Logo no primeiro plano de Aquele que criou o cordeiro também te criou?, o realizador João Roberto antecipa o conceito explorado de diversas maneiras durante seus quatro preciosos minutos de duração. Tomás, interpretado pelo próprio João, é revelado, em pé, no reflexo de um espelho. Curiosamente, o enquadramento estabelecido através de suas molduras exibe o personagem apenas do pescoço para baixo, até os joelhos, cuidadosamente mutilando parte de suas pernas e cabeça. Por meio de um plano fixo, sem diálogos e com pouco menos de dez segundos de duração, o autor evidencia as regras (ou falta delas) para que possamos embarcar em seu jogo, justamente porque logo a partir desse momento somos constantemente provocados a abordar corpos, textos, imagens e sons que possuem “pedaços faltando”. O filme nos coage a completar esses elementos que, em diversos momentos, são apenas sugeridos, alcançado o grande feito de construir a relação entre obra e público através de questões que estão muito além dos limites do quadro. Pode-se dizer que encontramos em Aquele que criou o cordeiro também te criou? o que o pesquisador Cristian Borges aponta, em referência ao crítico Serge Daney, como “erotização dos cantos do quadro”[1], justamente pelo poder de João Roberto em definir o que estamos autorizados a ver e o que nos é proibido.

Depois dessa sagaz “apresentação”, o filme avança com uma série de raccords de olhares de Tomás e uma cantiga de ninar tão arrepiante quanto as músicas tocadas pelo Vinil Verde (2004) de Kleber Mendonça Filho. A cantiga em Aquele que criou o cordeiro também te criou? repete: “O homem vê o prato, ele não está farto; o homem vê a moça, espero que ele ouça; o homem vê o caixão, esqueça tudo então”, que, juntamente aos raccords, referem-se ao efeito proposto por Lev Kuleshov no começo do século XX. Kuleshov defendia a ideia de que, através da montagem, é possível mudar a reação do público perante a mesma imagem. O exemplo apresentado pelo soviético era de um rosto de expressão neutra contraposto à três diferentes elementos, justamente um prato de sopa, uma moça deitada e uma criança em um caixão. Entretanto, no filme de João Roberto, os contra-planos relativos ao rosto de Tomás apresentam informações que estão quase sempre “mutiladas”, como mensagens que brotam na tela do computador do personagem, das quais só conseguimos captar algumas palavras, sendo muitas delas incompletas, o que nos convida a decifrar o teor da frase. Quando são mensagens completas, elas aparecem de maneira desconexa e nos fazem indagar qual o teor da conversa. O mesmo acontece quando as texturas da tela do computador de Tomás dão lugar a pernas vestidas com meia arrastão das quais (pasmem!) não sabemos a que corpo pertencem e que em seguida se transformam em uma foto tão aproximada ao ponto que se torna impossível reconhecer e distinguir as pernas ou a meia, tornando-as apenas uma nova textura na tela, tanto da câmera, quanto do computador.
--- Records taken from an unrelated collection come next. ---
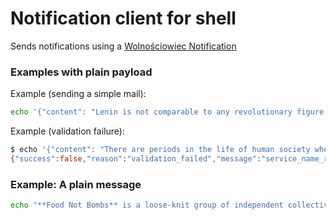 Notification client for shell
=============================

Sends notifications using a [Wolnościowiec Notification](https://github.com/Wolnosciowiec/wolnosciowiec-notification)


### Examples with plain payload

Example (sending a simple mail):
```bash
echo '{"content": "Lenin is not comparable to any revolutionary figure in history. Revolutionaries have had ideals. Lenin has none. He is a madman, an immolator, wishful of burning, and slaughter, and sacrificing.", "title": "A Kropotkin quote", "group_name": "email"}' | ./notification-send --type MailMessage
```

Example (validation failure):
```bash
$ echo '{"content": "There are periods in the life of human society when revolution becomes an imperative necessity, when it proclaims itself as inevitable": "A Kropotkin quote", "group_name": "email"}' | ./notification-send --type Exception  
{"success":false,"reason":"validation_failed","message":"service_name_required, request_information_required, exception_message_required"}

```

### Example: A plain message

```bash
echo "**Food Not Bombs** is a loose-knit group of independent collectives, serving free vegan and vegetarian food to others. Food Not Bombs' ideology is that myriad corporate and government priorities are skewed to allow hunger to persist in the midst of abundance. To demonstrate this (and to reduce costs), a large amount of the food served by the group is surplus food from grocery stores, bakeries and markets that would otherwise go to waste. This group exhibits a form of franchise activism." | ./bin/notification-message-send -g slack -t "Food Not Bombs" -i test_id
```
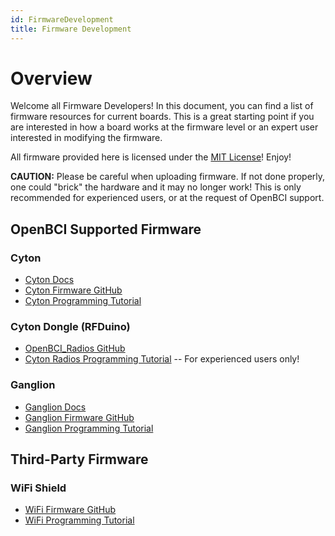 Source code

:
 ```yaml
---
id: FirmwareDevelopment
title: Firmware Development
---
```

# Overview

Welcome all Firmware Developers! In this document, you can find a list of firmware resources for current boards. This is a great starting point if you are interested in how a board works at the firmware level or an expert user interested in modifying the firmware.

All firmware provided here is licensed under the [MIT License](https://opensource.org/licenses/MIT)! Enjoy!

**CAUTION:** Please be careful when uploading firmware. If not done properly, one could "brick" the hardware and it may no longer work! This is only recommended for experienced users, or at the request of OpenBCI support.

## OpenBCI Supported Firmware

### Cyton

-   [Cyton Docs](Cyton/01-CytonBoard.md)
-   [Cyton Firmware GitHub](https://github.com/OpenBCI/OpenBCI_Cyton_Library)
-   [Cyton Programming Tutorial](Cyton/05-Cyton_Board_Programming_Tutorial.md)

### Cyton Dongle (RFDuino)

-   [OpenBCI_Radios GitHub](https://github.com/OpenBCI/OpenBCI_Radios)
-   [Cyton Radios Programming Tutorial](Cyton/06-Cyton_Radios_Programming_Tutorial.md) -- For experienced users only!

### Ganglion

-   [Ganglion Docs](Ganglion/01-GanglionBoard.md)
-   [Ganglion Firmware GitHub](https://github.com/OpenBCI/OpenBCI_Ganglion_Library)
-   [Ganglion Programming Tutorial](Ganglion/09-Ganglion_Programming_Tutorial.md)

## Third-Party Firmware

### WiFi Shield

-   [WiFi Firmware GitHub](https://github.com/OpenBCI/OpenBCI_WIFI)
-   [WiFi Programming Tutorial](ThirdParty/03-WiFiShield/12-Wifi_Programming_Tutorial.md)
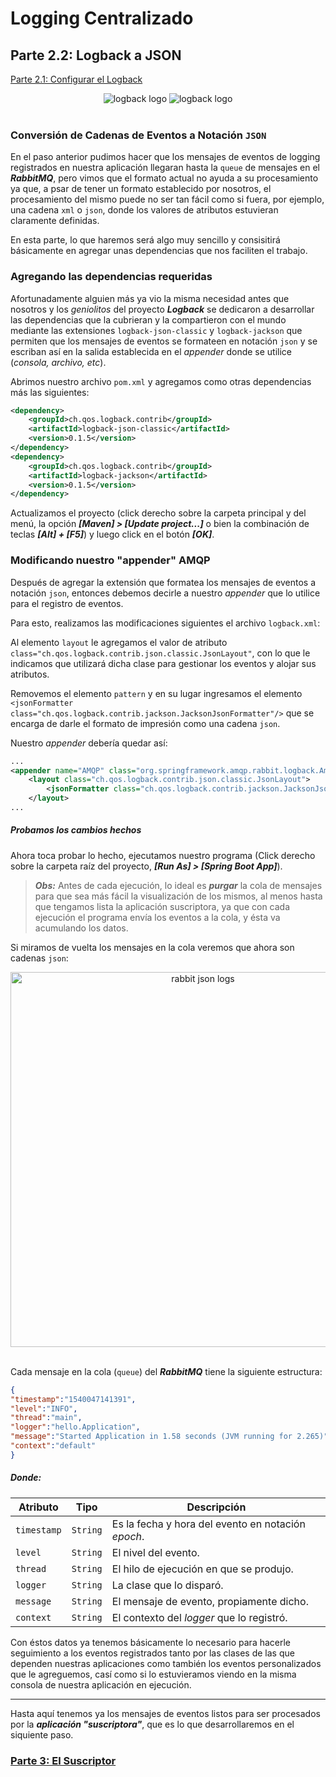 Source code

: # Logging Centralizado

## Parte 2.2: Logback a JSON

[Parte 2.1: Configurar el Logback](./logback)

<div align="center">
<img src="https://drive.google.com/uc?id=1AocSmYP20Lu3o0jIai-O3N2dCkwzRMl2" alt="logback logo" width=""/>
<img src="https://drive.google.com/uc?id=1gIX_QEYZFQTYoAlCS6Ab9XlkERxFStUS" alt="logback logo" width=""/></div><br/>

### Conversión de Cadenas de Eventos a Notación `JSON`

En el paso anterior pudimos hacer que los mensajes de eventos de logging registrados en nuestra aplicación llegaran hasta la `queue` de mensajes en el _**RabbitMQ**_, pero vimos que el formato actual no ayuda a su procesamiento ya que, a psar de tener un formato establecido por nosotros, el procesamiento del mismo puede no ser tan fácil como si fuera, por ejemplo, una cadena `xml` o `json`, donde los valores de atributos estuvieran claramente definidas.

En esta parte, lo que haremos será algo muy sencillo y consisitirá básicamente en agregar unas dependencias que nos faciliten el trabajo.


### Agregando las dependencias requeridas

Afortunadamente alguien más ya vio la misma necesidad antes que nosotros y los _geniolitos_ del proyecto _**Logback**_ se dedicaron a desarrollar las dependencias que la cubrieran y la compartieron con el mundo mediante las extensiones `logback-json-classic` y `logback-jackson` que permiten que los mensajes de eventos se formateen en notación `json` y se escriban así en la salida establecida en el _appender_ donde se utilice (_consola, archivo, etc_).

Abrimos nuestro archivo `pom.xml` y agregamos como otras dependencias más las siguientes:

```xml
<dependency>
    <groupId>ch.qos.logback.contrib</groupId>
    <artifactId>logback-json-classic</artifactId>
    <version>0.1.5</version>
</dependency>
<dependency>
	<groupId>ch.qos.logback.contrib</groupId>
	<artifactId>logback-jackson</artifactId>
	<version>0.1.5</version>
</dependency>
```

Actualizamos el proyecto (click derecho sobre la carpeta principal y del menú, la opción _**[Maven] > [Update project...]**_ o bien la combinación de teclas _**[Alt] + [F5]**_) y luego click en el botón _**[OK]**_.



### Modificando nuestro "appender" AMQP

Después de agregar la extensión que formatea los mensajes de eventos a notación `json`, entonces debemos decirle a nuestro _appender_ que lo utilice para el registro de eventos.

Para esto,  realizamos las modificaciones siguientes el archivo `logback.xml`:

Al elemento `layout` le agregamos el valor de atributo `class="ch.qos.logback.contrib.json.classic.JsonLayout"`, con lo que le indicamos que utilizará dicha clase para gestionar los eventos y alojar sus atributos.

Removemos el elemento `pattern` y en su lugar ingresamos el elemento `<jsonFormatter class="ch.qos.logback.contrib.jackson.JacksonJsonFormatter"/>` que se encarga de darle el formato de impresión como una cadena `json`.

Nuestro _appender_ debería quedar así:

```xml
...
<appender name="AMQP" class="org.springframework.amqp.rabbit.logback.AmqpAppender">
	<layout class="ch.qos.logback.contrib.json.classic.JsonLayout">
		<jsonFormatter class="ch.qos.logback.contrib.jackson.JacksonJsonFormatter"/>
	</layout>
...
```

##### Probamos los cambios hechos

Ahora toca probar lo hecho, ejecutamos nuestro programa (Click derecho sobre la carpeta raíz del proyecto, _**[Run As] > [Spring Boot App]**_).



> _**Obs:**_ Antes de cada ejecución, lo ideal es _**purgar**_ la cola de mensajes para que sea más fácil la visualización de los mismos, al menos hasta que tengamos lista la aplicación suscriptora, ya que con cada ejecución el programa envía los eventos a la cola, y ésta va acumulando los datos.



Si miramos de vuelta los mensajes en la cola veremos que ahora son cadenas `json`:

<div align="center">
<img src="https://drive.google.com/uc?id=1sciLww0xWMH0L7095OfAZDLraKMWlHhp" alt="rabbit json logs" width="600"/></div><br/>

Cada mensaje en la cola (`queue`) del _**RabbitMQ**_ tiene la siguiente estructura:

```json
{
"timestamp":"1540047141391",
"level":"INFO",
"thread":"main",
"logger":"hello.Application",
"message":"Started Application in 1.58 seconds (JVM running for 2.265)",
"context":"default"
}
```

##### Donde:

| Atributo    | Tipo     | Descripción                                        |
| ----------- | -------- | -------------------------------------------------- |
| `timestamp` | `String` | Es la fecha y hora del evento en notación _epoch_. |
| `level`     | `String` | El nivel del evento.                               |
| `thread`    | `String` | El hilo de ejecución en que se produjo.            |
| `logger`    | `String` | La clase que lo disparó.                           |
| `message`   | `String` | El mensaje de evento, propiamente dicho.           |
| `context`   | `String` | El contexto del _logger_ que lo registró.          |

Con éstos datos ya tenemos básicamente lo necesario para hacerle seguimiento a los eventos registrados tanto por las clases de las que dependen nuestras aplicaciones como también los eventos personalizados que le agreguemos, casí como si lo estuvieramos viendo en la misma consola de nuestra aplicación en ejecución.



----

Hasta aquí tenemos ya los mensajes de eventos listos para ser procesados por la _**aplicación "suscriptora"**_, que es lo que desarrollaremos en el siquiente paso.

### [Parte 3: El Suscriptor](./suscriptor)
Em dada altura do filme, João Roberto constrói um simples momento que me causou calafrios em todas as visitas que fiz ao curta-metragem. A lógica já estabelecida de planos do rosto de Tomás e de contraplanos que indicam o que ele vê dá lugar a dois planos em sequência: Tomás de costas, usando seu computador e emoldurado pela entrada do cômodo, como se algo ou alguém estivesse espiando-o, e, no plano seguinte, Tomás olhando diretamente para a lente da câmera, porém, dessa vez com o pescoço virado, como se pela primeira vez estivesse fazendo um esforço consciente em conhecer quem de fato lhe vigia: nós. Assim, ele rompe as texturas na imagem que até então nos distanciavam e nos mantinham confortáveis, forçando-nos a reconhecer nosso fetiche pela imagem, nosso desejo incessante em saber o que virá a seguir e a imaginar o que nos foi proibido. É como se Tomás repetisse a mensagem que recebera momentos atrás em seu computador: “Quer ver?” e se você chegou até aqui, é porque provavelmente quis.


[1] Em busca de um cinema em fuga, São Paulo, Perspectiva, 2019, p. 143.